Natural Polyphenol-Mediated Inhibition of Ferroptosis Alleviates Oxidative Damage and Inflammation in Acute Liver Injury.

Abstract

Acetaminophen (APAP) overdose has long been recognized as the main cause of drug-induced liver injury (DILI), characterized by glutathione (GSH) depletion and reactive oxygen species (ROS) accumulation, leading to ferroptosis and inflammatory responses. There is an urgent need for liver-protective agents to combat ferroptosis, modulate oxidative stress, and ameliorate inflammation. Catechin, a well-known polyphenol compound, has been shown to have antioxidant potential. However, its protective role on APAP-induced liver injury (AILI) has not been elucidated. In this study, we evaluated the modulating effects of catechin on AILI and observed that catechin attenuated liver injury by reducing inflammation. Mechanistically, catechin alleviated hepatic oxidative stress by inhibiting ROS accumulation, malondialdehyde (MDA) production, and GSH depletion. Furthermore, catechin, as a hepatic injury reparative agent, could counteract APAP-induced hepatocyte ferroptosis by activating the xCT/GPX4 pathway, and is expected to be a novel natural inhibitor of ferroptosis. Additionally, the transcriptomic results indicated that the inhibition of Stat1 by catechin is important for the management of AILI. Inhibition of signal transducer and activator of transcription 1 (STAT1) expression, achieved through the use of the STAT1 inhibitor fludarabine in vivo and small interfering RNA (siRNA) in vitro, was confirmed to attenuate APAP-induced ferroptosis.

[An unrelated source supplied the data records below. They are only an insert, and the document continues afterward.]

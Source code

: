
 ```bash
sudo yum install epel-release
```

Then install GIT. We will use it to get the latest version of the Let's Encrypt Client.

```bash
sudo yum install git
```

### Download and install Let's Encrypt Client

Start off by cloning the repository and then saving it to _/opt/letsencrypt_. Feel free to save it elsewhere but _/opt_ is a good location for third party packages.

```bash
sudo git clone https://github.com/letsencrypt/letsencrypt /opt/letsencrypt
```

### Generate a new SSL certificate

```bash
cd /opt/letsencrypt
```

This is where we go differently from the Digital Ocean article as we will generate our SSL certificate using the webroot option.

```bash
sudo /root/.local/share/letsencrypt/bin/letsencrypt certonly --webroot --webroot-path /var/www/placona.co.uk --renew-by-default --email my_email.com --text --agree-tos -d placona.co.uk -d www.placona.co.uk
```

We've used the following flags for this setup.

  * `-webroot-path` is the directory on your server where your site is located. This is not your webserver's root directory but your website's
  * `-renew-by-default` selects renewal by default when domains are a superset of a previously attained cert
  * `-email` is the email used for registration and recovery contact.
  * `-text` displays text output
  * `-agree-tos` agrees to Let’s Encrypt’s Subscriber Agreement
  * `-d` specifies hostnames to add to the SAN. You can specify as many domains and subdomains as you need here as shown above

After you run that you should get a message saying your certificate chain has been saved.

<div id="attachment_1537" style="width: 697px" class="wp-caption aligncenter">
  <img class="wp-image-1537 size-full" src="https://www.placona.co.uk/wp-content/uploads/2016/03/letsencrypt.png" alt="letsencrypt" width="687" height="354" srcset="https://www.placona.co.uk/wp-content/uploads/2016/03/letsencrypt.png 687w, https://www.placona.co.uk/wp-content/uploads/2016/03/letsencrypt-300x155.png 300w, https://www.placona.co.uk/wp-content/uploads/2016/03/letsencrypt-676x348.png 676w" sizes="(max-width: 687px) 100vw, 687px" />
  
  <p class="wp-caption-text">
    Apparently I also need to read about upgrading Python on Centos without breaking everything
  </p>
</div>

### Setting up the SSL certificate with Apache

In conclusion, the present study identified a novel natural drug inhibitor of ferroptosis and revealed its mechanism of action to inhibit ferroptosis, regulate oxidative stress, and ameliorate inflammation in AILI. This further provides new insights into the novel natural ferroptosis inhibitors for the treatment of ROS-related inflammatory diseases.